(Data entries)
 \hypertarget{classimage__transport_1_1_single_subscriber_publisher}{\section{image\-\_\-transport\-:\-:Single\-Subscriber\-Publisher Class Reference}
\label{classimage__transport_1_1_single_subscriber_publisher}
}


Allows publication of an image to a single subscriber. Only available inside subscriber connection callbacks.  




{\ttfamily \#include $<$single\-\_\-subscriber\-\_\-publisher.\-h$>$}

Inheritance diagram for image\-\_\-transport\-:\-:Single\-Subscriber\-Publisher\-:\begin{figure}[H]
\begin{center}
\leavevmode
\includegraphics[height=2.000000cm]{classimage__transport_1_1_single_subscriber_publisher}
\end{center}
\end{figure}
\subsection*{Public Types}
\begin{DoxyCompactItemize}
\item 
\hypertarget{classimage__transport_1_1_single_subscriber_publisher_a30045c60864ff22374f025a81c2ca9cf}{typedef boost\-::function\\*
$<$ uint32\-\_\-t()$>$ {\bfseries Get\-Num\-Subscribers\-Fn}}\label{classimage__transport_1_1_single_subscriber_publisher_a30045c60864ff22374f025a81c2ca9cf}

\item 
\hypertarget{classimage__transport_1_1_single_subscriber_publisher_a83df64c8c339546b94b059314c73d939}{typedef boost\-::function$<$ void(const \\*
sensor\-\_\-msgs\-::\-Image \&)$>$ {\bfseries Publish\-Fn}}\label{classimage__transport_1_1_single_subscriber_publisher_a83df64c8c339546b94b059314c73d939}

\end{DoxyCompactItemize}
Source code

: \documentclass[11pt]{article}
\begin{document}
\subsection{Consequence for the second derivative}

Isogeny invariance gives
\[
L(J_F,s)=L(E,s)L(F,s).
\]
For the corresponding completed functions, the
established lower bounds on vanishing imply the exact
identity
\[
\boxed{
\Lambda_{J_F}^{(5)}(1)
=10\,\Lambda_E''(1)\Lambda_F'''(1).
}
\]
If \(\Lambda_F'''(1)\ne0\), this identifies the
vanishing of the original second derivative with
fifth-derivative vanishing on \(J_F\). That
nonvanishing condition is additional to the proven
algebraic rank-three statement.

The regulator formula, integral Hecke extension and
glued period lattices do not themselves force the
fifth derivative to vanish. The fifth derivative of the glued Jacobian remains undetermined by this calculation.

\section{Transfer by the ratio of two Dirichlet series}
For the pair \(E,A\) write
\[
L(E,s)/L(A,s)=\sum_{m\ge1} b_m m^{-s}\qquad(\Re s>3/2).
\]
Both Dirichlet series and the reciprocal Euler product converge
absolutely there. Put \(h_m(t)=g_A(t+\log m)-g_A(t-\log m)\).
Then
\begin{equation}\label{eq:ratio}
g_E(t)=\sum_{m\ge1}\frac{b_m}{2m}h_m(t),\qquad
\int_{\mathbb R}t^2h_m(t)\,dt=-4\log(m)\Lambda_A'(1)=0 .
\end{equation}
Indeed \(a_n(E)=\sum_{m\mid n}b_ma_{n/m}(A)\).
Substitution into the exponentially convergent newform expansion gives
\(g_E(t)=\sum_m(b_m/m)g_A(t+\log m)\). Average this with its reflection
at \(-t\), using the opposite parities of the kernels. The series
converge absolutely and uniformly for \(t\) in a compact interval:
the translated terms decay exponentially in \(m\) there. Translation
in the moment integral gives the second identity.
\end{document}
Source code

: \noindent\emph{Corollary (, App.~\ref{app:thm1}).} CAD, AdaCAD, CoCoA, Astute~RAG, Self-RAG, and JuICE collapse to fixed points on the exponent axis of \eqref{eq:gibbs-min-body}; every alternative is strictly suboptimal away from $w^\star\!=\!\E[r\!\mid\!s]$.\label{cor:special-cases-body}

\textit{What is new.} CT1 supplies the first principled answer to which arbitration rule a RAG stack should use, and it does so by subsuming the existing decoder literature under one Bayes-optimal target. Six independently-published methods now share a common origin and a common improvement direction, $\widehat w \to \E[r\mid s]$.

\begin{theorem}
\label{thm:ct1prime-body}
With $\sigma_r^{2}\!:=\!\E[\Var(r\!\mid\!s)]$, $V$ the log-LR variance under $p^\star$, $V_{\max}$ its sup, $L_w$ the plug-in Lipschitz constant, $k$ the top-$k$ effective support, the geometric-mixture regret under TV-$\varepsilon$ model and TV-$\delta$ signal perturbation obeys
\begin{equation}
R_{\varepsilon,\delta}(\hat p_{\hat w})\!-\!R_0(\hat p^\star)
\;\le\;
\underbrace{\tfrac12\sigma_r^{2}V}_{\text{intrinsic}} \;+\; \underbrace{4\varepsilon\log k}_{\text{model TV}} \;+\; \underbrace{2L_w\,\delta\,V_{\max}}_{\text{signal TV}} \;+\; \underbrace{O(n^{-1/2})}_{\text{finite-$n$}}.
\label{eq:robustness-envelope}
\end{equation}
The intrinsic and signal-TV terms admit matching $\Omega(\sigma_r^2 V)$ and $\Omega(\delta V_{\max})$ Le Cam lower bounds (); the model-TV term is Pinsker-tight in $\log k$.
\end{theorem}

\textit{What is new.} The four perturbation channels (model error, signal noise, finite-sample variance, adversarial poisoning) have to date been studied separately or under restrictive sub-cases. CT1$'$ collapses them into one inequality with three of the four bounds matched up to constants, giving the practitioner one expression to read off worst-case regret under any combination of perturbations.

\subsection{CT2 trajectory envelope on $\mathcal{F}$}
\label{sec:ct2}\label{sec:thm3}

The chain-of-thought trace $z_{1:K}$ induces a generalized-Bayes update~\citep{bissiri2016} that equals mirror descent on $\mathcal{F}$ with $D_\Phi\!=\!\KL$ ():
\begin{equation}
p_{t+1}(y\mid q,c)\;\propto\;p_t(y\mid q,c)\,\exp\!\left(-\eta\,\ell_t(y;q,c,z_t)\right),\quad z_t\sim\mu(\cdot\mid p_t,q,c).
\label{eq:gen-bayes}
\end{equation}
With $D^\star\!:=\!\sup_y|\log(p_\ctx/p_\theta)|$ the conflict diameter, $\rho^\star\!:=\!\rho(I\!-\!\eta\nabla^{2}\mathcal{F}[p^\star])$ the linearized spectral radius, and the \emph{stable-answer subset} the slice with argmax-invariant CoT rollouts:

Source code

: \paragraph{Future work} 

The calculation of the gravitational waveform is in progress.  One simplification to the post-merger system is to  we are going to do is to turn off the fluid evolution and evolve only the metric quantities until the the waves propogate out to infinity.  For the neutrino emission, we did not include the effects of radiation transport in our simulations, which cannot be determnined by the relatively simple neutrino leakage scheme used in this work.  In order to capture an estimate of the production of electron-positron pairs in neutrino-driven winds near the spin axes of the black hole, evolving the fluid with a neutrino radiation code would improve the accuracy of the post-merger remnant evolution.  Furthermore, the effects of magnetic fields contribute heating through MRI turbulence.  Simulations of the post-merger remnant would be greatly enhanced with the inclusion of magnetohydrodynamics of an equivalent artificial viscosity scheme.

> [Exercise]: How many lines of the entries contain "typedef"? Answer with a number alone.

> [Result for this task]: 2